Pre-Dawn Prayers and Biblical Symbolism
The early morning service has roots in the Bible and ancient customs. “Dawn, even pre-dawn, was the common time to wake in the ancient world,” Wilhite says. “Ancient Judaism had three times of prayer a day, including a dawn/early morning prayer.”
From Christianity’s earliest days, he adds, pre-dawn prayers were a daily practice, and every Sunday was celebrated with a pre-dawn service. “The Pilgrimage of Egeria, written in the 4th century, speaks of sunrise services every day, and they are especially popular on Sundays,” Wilhite says.

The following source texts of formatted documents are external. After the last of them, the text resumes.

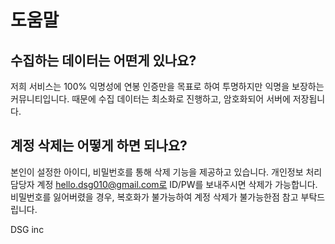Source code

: # 도움말



## 수집하는 데이터는 어떤게 있나요?
저희 서비스는 100% 익명성에 연봉 인증만을 목표로 하여 투명하지만 익명을 보장하는 커뮤니티입니다. 
때문에 수집 데이터는 최소화로 진행하고, 암호화되어 서버에 저장됩니다. 


## 계정 삭제는 어떻게 하면 되나요? 
본인이 설정한 아이디, 비밀번호를 통해 삭제 기능을 제공하고 있습니다. 
개인정보 처리담당자 계정 hello.dsg010@gmail.com로 ID/PW를 보내주시면 삭제가 가능합니다.  
비밀번호를 잃어버렸을 경우, 복호화가 불가능하여 계정 삭제가 불가능한점 참고 부탁드립니다. 










DSG inc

In the Bible, the Easter story comes from the apostles Matthew, Mark, Luke and John, who offer slightly variable accounts of the morning after Jesus’ crucifixion, when his resurrection from the dead is witnessed. Depending on the gospel, visitors to his tomb may have included Mary Magdalene, a handful of other women disciples or the apostle Peter. All gospels recount that the tomb was found open—and empty—but depending on the version, either one or two angels (or men) appeared, declaring that Christ had miraculously risen. In some accounts, Jesus himself appears, most commonly to a weeping Mary Magdalene, and tells her to go forth and share the news of his resurrection.
Throughout the Middle Ages and into the modern era, Roman Catholics and Eastern Orthodox Christians practiced all-night Easter vigils, culminating in sunrise services. According to Wilhite, these vigils were significant for baptizing new believers, who then participated in their first communion—the ritual of sharing consecrated bread and wine, symbols of the body and blood of Christ—on Easter morning.
Evolution of the Sunrise Easter Tradition
In the 16th century, the Protestant Reformation gave birth to a branch of Christianity that rejected Roman Catholic doctrine, hierarchy and rituals in favor of the authority of scripture and personal piety. Some Protestant denominations maintained the church's liturgical calendar, but others, like the English Puritans, abandoned Easter celebrations. (Britain’s Parliament officially banned them in 1647.) “It was not until the late 19th and especially the early 20th century that [so-called] ‘low church’ Protestants, like Baptists, started to reclaim the practice of an Easter sunrise service,” Wilhite says.
As Christianity spread, missionaries discouraged customs harkening back to pagan rituals that celebrate rebirth, new beginnings and the return of the sun's light. However, as Christianity became established, some churches began holding sunrise services—sometimes in graveyards—echoing the experiences of the Biblical disciples who first witnessed Christ’s resurrection.
According to Ace Collins, author of Stories Behind the Traditions and Songs of Easter, Easter sunrise services became common in the U.S. by the mid-19th century. “Newspapers contain many stories of church sunrise services throughout the rest of the 1800s, but in the early 1900s the concept really took off,” he writes. “Today at Easter, many churches around the world meet outdoors in the minutes before dawn. There are even services in the Holy Land at the spot where they believed the two Marys first saw a risen Savior.”
Hollywood Bowl, Mount Rushmore and More
One notable early Easter sunrise service took place in 1732 with Moravian Protestants in Herrnhut, Germany, where single men held an all-night prayer vigil at a local cemetery, followed by a sunrise service. The next year, the entire congregation joined, and the tradition spread to America in 1772 with Moravian settlers in Salem, North Carolina, where sunrise services have continued for more than 250 years.
Although it's not known when the tradition began, some sunrise services include a symbolic release of white doves into the sky. Long a symbol of peace and hope, doves also embody for Christians the Holy Spirit, or third element of the Holy Trinity after God and Christ. The doves' flight is often viewed as an elevation of that spirit.